# RNG for truncated distributions

#1

So I have a truncated normal in my model. But how do I do a posterior predictive check with such a model? I know there are two ways to force a truncated distribution in the model block, either by parameter bounds or by explicit truncation wtih the `T[a,b]` modifier. But the explicit truncation approach does not work for the `_rng` functions. So the question is: how do I draw samples from truncated distributions using `_rng` functions in the `generated quantities` block?

Or is there a simple trick to transform draws from non-truncated distribution to a truncated one, similar to the desugaring of the `T[a,b]` syntax for sampling statements shown in the docs? The best I have so far is rejection sampling which luckily is not slowing my model down a lot, but it feels hacky.

Thanks for any ideas.

#2

I would use brute force. You sample from the rng and if it violates your truncation, then you sample again until you are happy. Not nice, but should work.

#3

Yes, that’s what I am doing (maybe I should’ve clarified this is what I mean by “rejection sampling”), I just wondered whether there is a better way.

#4

If the PRNG uses the inverse CDF method of drawing randomly from a standard uniform and then transforming that by the inverse CDF of the desired distribution, then it is often relatively straightforward to draw uniformally from some subset of the [0,1] interval and transform that by the inverse CDF of the distribution in order to obtain a truncated draw.

#5

But I guess Stan does not support that right now - is it correct?

#6

There is no syntax for it in the Stan language, but you can draw from a uniform distribution and there are some inverse CDFs implemented.

#7

For concreteness, I’ll give the example I worked on this morning. I want to draw from a left-truncated Weibull to impute right-censored event times. Let’s say that I want a Weibull(alpha, sigma) truncated so that my random draws are never below some lower boundary t.

Then I should:
(1) Figure out the quantile corresponding to lower cutoff t. Let’s say it’s 0.2, or the 20th percentile. Call that p.
(2) Draw from a continuous uniform(0.2, 1). Call that draw u.
(3) Apply the inverse transform for the cdf, or “percent point” function. I did not feel like doing algebra on a Monday morning so I found mine at https://www.wolframalpha.com/input/?i=inverse+cdf+weibull. This will return a draw from the correct truncated weibull.

(The unstated step 4 is to post on the Stan discourse to check my logic. So far the draws look good when I plot them, but I have not checked it much beyond that.)

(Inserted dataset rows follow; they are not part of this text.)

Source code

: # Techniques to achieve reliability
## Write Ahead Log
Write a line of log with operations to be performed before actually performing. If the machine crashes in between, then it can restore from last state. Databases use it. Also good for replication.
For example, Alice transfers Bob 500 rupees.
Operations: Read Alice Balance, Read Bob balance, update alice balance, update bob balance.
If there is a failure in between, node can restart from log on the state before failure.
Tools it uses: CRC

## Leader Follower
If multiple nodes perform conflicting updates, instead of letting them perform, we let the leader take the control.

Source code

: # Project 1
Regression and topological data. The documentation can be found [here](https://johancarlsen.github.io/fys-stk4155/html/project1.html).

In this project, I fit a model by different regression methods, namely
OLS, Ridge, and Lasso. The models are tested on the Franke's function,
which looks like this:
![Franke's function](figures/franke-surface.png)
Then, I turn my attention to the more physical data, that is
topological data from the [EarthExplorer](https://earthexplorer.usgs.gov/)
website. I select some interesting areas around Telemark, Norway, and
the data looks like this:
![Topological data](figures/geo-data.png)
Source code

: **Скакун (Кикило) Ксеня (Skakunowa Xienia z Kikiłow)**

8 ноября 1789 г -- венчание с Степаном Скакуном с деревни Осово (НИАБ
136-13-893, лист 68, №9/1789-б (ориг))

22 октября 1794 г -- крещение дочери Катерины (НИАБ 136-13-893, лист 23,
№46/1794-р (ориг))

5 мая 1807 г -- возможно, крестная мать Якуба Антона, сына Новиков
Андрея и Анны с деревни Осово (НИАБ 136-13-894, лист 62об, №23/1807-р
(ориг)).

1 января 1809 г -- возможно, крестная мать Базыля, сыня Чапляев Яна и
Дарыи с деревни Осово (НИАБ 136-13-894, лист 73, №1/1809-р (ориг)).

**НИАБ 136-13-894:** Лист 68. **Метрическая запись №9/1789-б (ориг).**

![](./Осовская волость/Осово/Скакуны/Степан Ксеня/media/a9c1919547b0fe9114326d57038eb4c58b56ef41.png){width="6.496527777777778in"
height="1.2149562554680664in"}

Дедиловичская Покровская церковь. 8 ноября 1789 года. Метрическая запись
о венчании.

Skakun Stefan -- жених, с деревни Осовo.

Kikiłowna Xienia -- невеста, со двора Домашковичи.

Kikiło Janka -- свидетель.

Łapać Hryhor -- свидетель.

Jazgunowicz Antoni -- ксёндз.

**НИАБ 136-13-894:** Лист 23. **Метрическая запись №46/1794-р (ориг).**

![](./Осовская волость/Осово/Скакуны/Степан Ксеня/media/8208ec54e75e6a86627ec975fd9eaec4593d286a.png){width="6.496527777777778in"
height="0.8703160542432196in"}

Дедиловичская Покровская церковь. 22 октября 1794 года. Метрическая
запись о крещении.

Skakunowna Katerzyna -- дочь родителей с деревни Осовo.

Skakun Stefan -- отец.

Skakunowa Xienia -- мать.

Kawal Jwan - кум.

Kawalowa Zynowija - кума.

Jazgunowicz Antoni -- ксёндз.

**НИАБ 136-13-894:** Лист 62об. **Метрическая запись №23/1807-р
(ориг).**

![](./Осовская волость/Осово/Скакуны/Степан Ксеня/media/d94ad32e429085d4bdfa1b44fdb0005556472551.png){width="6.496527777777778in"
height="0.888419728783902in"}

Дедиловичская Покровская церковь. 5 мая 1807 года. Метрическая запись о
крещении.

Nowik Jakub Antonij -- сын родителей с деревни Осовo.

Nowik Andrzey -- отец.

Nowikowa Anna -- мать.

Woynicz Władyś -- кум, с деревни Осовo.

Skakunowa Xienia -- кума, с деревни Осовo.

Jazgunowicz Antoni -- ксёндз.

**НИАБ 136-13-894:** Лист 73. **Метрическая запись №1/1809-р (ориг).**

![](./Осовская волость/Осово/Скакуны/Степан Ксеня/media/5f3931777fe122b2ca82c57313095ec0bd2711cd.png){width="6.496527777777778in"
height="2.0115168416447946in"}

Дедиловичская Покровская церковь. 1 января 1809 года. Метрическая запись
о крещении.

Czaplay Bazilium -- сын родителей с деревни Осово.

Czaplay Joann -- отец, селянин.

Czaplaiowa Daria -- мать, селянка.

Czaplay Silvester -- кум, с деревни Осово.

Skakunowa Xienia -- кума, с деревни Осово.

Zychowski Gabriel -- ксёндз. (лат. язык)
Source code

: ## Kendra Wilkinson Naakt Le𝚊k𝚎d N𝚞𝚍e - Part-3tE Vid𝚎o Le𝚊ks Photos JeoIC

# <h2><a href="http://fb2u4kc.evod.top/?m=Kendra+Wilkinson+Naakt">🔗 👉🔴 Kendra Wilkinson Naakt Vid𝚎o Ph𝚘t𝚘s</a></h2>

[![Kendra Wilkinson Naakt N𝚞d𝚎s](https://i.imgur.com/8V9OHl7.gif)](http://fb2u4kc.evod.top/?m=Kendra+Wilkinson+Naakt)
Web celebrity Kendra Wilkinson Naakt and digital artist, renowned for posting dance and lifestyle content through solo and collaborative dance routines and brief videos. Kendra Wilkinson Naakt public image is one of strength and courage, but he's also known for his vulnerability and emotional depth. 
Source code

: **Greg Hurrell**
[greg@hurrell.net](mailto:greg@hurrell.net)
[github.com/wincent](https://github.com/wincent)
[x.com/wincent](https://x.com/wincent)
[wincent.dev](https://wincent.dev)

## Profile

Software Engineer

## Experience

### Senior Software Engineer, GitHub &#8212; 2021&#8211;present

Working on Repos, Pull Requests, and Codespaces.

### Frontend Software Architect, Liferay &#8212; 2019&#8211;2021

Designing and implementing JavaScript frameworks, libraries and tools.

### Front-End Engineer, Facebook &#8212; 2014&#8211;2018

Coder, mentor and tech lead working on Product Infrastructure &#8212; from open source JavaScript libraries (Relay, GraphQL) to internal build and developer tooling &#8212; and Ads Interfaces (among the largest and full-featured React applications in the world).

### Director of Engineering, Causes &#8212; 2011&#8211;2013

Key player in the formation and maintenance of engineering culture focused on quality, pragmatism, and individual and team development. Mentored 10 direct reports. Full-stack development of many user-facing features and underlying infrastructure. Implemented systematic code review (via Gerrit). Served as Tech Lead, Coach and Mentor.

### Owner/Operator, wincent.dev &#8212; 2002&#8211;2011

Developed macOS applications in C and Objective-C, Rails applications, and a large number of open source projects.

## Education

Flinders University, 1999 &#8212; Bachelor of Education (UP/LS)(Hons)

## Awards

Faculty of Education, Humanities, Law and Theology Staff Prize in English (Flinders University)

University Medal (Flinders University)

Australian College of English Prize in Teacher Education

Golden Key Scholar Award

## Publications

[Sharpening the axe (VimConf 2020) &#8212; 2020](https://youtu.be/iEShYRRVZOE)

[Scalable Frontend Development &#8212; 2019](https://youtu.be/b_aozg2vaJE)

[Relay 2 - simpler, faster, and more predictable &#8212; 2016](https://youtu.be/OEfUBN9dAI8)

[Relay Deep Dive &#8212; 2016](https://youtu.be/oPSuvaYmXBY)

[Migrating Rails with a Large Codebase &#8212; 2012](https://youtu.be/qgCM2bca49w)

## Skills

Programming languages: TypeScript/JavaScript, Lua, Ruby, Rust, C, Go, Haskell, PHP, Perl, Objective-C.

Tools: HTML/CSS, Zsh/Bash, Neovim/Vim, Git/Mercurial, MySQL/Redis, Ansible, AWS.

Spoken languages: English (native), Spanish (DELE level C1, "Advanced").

For a double truncation, you would add a step to calculate the cdf at the upper truncation point and draw from a uniform(p1, p2) instead of uniform(p, 1).

``````functions {
real tweibull_rng(real alpha, real sigma, real t) {
real p;
real u;
real x;
p = weibull_cdf(t, alpha, sigma);
u = uniform_rng(p, 1);
x = sigma * (-log1m(u))^(1/alpha);
return x;
}
}

``````

Generated quantites block
#8

Thanks, that’s exactly what I need to do and with a lot of detail.

#9

This is very nice. I’m going to add this example to the manual after a bit of renaming and collapsing:

``````real weibull_lb_rng(real alpha, real sigma, real lb) {
real p = weibull_cdf(lb, alpha, sigma);  // cdf for bounds
real u = uniform_rng(p, 1);
return sigma * (-log1m(u))^(1 / alpha);  // inverse cdf for value
}
``````

Here’s the issue comment

#10

I’m working on the same problem (truncated normal in RNG block). The Weibull example makes sense, but would you be able to share your code for the truncated normal? I’d like to check my work.

#11

It’d be something like this for a normal RNG with truncation at a lower bound `lb`:

``````real normal_lb_rng(real mu, real sigma, real lb) {
real p = normal_cdf(lb, mu, sigma);  // cdf for bounds
real u = uniform_rng(p, 1);
return (sigma * inv_Phi(u)) + mu;  // inverse cdf for value
}
``````

The `inv_Phi` function gives the inverse of a Normal(0,1) cdf, and you can apply the scale parameter and location shift to get back to a Normal(`mu`, `sigma`).